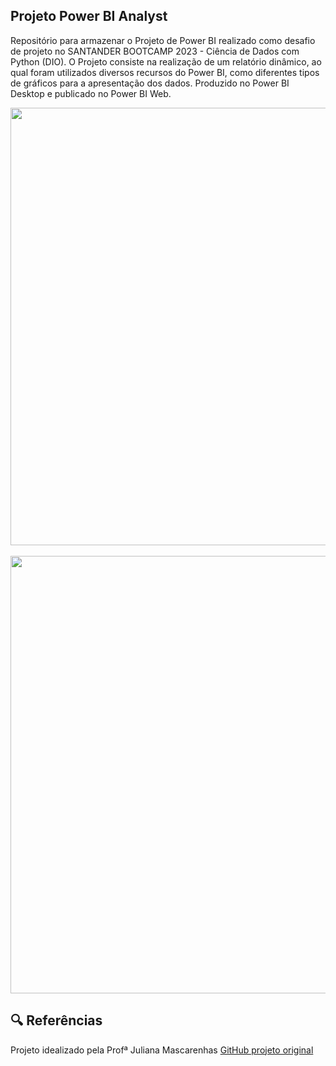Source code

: ## Projeto Power BI Analyst

Repositório para armazenar o Projeto de Power BI realizado como desafio de projeto no SANTANDER BOOTCAMP 2023 - Ciência de Dados com Python (DIO).
O Projeto consiste na realização de um relatório dinâmico, ao qual foram utilizados diversos recursos do Power BI, como diferentes tipos de gráficos para a apresentação dos dados. Produzido no Power BI Desktop e publicado no Power BI Web. 

<div align="center">
<img src="https://github.com/PatriciaFalchi/Projeto_Power_BI/assets/144163815/05c08f7c-cb26-407f-8748-5ad64cf84901" width="700px" />
</div>
<br>

<div align="center">
<img src="https://github.com/PatriciaFalchi/Projeto_Power_BI/assets/144163815/0e6f971b-7219-4925-84e5-62f26cfd2820" width="700px" />
</div>

## 🔍 Referências
Projeto idealizado pela Profª Juliana Mascarenhas [GitHub projeto original](https://github.com/julianazanelatto/power_bi_analyst/tree/main/M%C3%B3dulo%202/Desafio%20de%20Projeto)
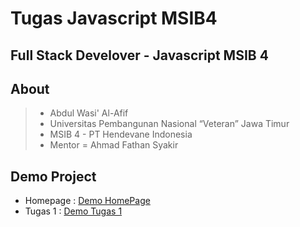 # Tugas Javascript MSIB4

## Full Stack Develover - Javascript MSIB 4

## About

> - Abdul Wasi' Al-Afif
> - Universitas Pembangunan Nasional “Veteran” Jawa Timur
> - MSIB 4 - PT Hendevane Indonesia
> - Mentor = Ahmad Fathan Syakir

## Demo Project

- Homepage : <a href="https://abdwasidev.github.io/Tugas-Javascript-MSIB4/">Demo HomePage</a>
- Tugas 1 : <a href="https://abdwasidev.github.io/Tugas-Javascript-MSIB4/tugasJS1/">Demo Tugas 1</a>
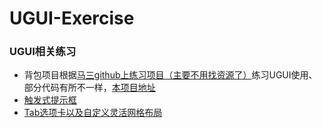 # UGUI-Exercise
### UGUI相关练习

- 背包项目根据[马三github上练习项目（主要不用找资源了）](https://github.com/XINCGer/Unity3DTraining/tree/master/UGUITraining)练习UGUI使用、部分代码有所不一样，[本项目地址](https://github.com/hanxu11580/UGUI-Exercise/tree/main/Assets/Knapsack)
- [触发式提示框](https://github.com/hanxu11580/UGUI-Exercise/tree/main/Assets/CommonTips)
- [Tab选项卡以及自定义灵活网格布局](https://github.com/hanxu11580/UGUI-Exercise/tree/main/Assets/TabSystem)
__________________________________________________
§ What you will do: Leaving out only the pictures, retype every record exactly.

§ Exercise answer:
Source code

: ## Projeto Power BI Analyst

Repositório para armazenar o Projeto de Power BI realizado como desafio de projeto no SANTANDER BOOTCAMP 2023 - Ciência de Dados com Python (DIO).
O Projeto consiste na realização de um relatório dinâmico, ao qual foram utilizados diversos recursos do Power BI, como diferentes tipos de gráficos para a apresentação dos dados. Produzido no Power BI Desktop e publicado no Power BI Web. 

<div align="center">
<img src="https://github.com/PatriciaFalchi/Projeto_Power_BI/assets/144163815/05c08f7c-cb26-407f-8748-5ad64cf84901" width="700px" />
</div>
<br>

<div align="center">
<img src="https://github.com/PatriciaFalchi/Projeto_Power_BI/assets/144163815/0e6f971b-7219-4925-84e5-62f26cfd2820" width="700px" />
</div>

## 🔍 Referências
Projeto idealizado pela Profª Juliana Mascarenhas [GitHub projeto original](https://github.com/julianazanelatto/power_bi_analyst/tree/main/M%C3%B3dulo%202/Desafio%20de%20Projeto)
 # Tugas Javascript MSIB4

## Full Stack Develover - Javascript MSIB 4

## About

> - Abdul Wasi' Al-Afif
> - Universitas Pembangunan Nasional “Veteran” Jawa Timur
> - MSIB 4 - PT Hendevane Indonesia
> - Mentor = Ahmad Fathan Syakir

## Demo Project

- Homepage : <a href="https://abdwasidev.github.io/Tugas-Javascript-MSIB4/">Demo HomePage</a>
- Tugas 1 : <a href="https://abdwasidev.github.io/Tugas-Javascript-MSIB4/tugasJS1/">Demo Tugas 1</a>
 # UGUI-Exercise
### UGUI相关练习

- 背包项目根据[马三github上练习项目（主要不用找资源了）](https://github.com/XINCGer/Unity3DTraining/tree/master/UGUITraining)练习UGUI使用、部分代码有所不一样，[本项目地址](https://github.com/hanxu11580/UGUI-Exercise/tree/main/Assets/Knapsack)
- [触发式提示框](https://github.com/hanxu11580/UGUI-Exercise/tree/main/Assets/CommonTips)
- [Tab选项卡以及自定义灵活网格布局](https://github.com/hanxu11580/UGUI-Exercise/tree/main/Assets/TabSystem)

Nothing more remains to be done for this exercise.